Quarterback Aaron Murray hit 16 of 34 passes for 231 yards and two interceptions.

"It takes some time," Murray said. "We’ve had enough practice through December and through January, all the camps and scrimmages so: I thought we executed pretty good today. We ran the ball effectively- we saw that at times. I thought the pass game was pretty good. It was just those mistakes. If you’re going to turn the ball over three times, and the other team doesn’t turn it over, they’re going to win. Plain and simple. We drive down there, get to about the 5-yard line, and a bad play by me in throwing that up. I should have just thrown it away. We had 4 or 5 tries in the red zone and came away with no points. I think, moving the ball, it was pretty good, it’s just a matter of finishing those drives, being a little more efficient and understanding that windows get tighter in the red zone, players move faster, and there’s less room for the defense to have to cover. We just have to be better going forward. I think we can. Like I said, I thought we saw some good stuff today from this team: from players that really stepped up. I thought the offensive line was tremendous: the way they dominated during the game, especially when running the football. Like I said: we just can’t turn it over. Myself: two picks, the fumble that turned into a touchdown- those are the things that really shoot you in the foot. That really cost us today."

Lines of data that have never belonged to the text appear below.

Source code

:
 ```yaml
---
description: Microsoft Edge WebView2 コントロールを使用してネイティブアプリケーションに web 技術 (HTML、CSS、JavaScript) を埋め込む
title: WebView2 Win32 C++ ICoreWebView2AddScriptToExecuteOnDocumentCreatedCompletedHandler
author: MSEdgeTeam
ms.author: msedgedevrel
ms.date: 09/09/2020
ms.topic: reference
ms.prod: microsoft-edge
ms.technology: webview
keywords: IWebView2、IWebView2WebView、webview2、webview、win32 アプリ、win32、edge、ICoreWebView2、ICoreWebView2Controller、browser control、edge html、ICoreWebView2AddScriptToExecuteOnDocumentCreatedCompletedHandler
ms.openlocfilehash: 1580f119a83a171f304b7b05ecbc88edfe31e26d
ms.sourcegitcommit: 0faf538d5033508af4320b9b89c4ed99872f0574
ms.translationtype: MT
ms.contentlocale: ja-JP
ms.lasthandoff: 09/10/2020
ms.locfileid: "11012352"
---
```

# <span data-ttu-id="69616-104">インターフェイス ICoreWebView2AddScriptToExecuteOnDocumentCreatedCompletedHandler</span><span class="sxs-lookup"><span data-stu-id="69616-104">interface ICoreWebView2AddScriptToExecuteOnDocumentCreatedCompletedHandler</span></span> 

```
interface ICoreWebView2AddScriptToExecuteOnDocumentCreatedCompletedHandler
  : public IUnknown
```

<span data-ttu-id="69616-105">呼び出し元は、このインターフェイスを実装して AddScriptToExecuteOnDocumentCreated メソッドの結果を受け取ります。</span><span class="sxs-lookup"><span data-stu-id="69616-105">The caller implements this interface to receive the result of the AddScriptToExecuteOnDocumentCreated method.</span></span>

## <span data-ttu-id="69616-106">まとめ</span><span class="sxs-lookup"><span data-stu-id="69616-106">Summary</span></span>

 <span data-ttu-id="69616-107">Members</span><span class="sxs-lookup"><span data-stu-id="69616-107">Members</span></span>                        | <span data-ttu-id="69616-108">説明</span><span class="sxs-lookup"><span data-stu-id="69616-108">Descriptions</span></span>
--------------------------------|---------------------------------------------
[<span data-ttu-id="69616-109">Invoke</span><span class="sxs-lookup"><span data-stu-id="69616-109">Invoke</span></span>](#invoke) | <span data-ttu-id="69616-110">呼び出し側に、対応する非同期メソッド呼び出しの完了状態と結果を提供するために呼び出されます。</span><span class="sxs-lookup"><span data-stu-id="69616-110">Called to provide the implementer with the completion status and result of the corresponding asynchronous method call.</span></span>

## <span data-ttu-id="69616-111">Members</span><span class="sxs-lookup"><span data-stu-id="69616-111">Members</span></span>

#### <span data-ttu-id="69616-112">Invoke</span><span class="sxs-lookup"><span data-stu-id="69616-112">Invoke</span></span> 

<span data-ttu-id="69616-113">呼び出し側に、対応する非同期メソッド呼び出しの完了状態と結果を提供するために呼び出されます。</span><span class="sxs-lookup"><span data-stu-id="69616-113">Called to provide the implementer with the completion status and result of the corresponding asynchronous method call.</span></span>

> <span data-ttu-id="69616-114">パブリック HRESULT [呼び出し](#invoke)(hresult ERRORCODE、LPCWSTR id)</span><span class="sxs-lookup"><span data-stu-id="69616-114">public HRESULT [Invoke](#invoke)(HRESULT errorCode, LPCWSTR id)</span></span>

Still, Murray said the day was a nice start.

"It was fun. Obviously, not the outcome we wanted, but I think everyone fought. That’s the one good thing about this football team: We’re a close team. There wasn’t any arguing. The defense wasn’t saying: 'hey offense, you stink.' The offense wasn’t yelling at the defense. It was all: “hey boys, we got you, we got you, we got you”. That camaraderie, even in the locker room afterwards, guys were going up to each other and saying ‘heads-up, we’re good. Move on, short week: we’ve got Seattle next week and that’s somewhat of a blessing to be on a short week. We’ve got to play on Saturday. We’ve got to forget this, we’ve got to make the corrections and we’ve got to get going. We can sulk on this at all. It’s a long season. It’s only week one for goodness sakes. Like I said: I saw some promising stuff out there and we just have to work on making those corrections and understand that we have 9 more games. We just have to keep fighting to get better."

Tampa Bay is on the road again Saturday, traveling to Seattle to play the Dragons at 5 p.m.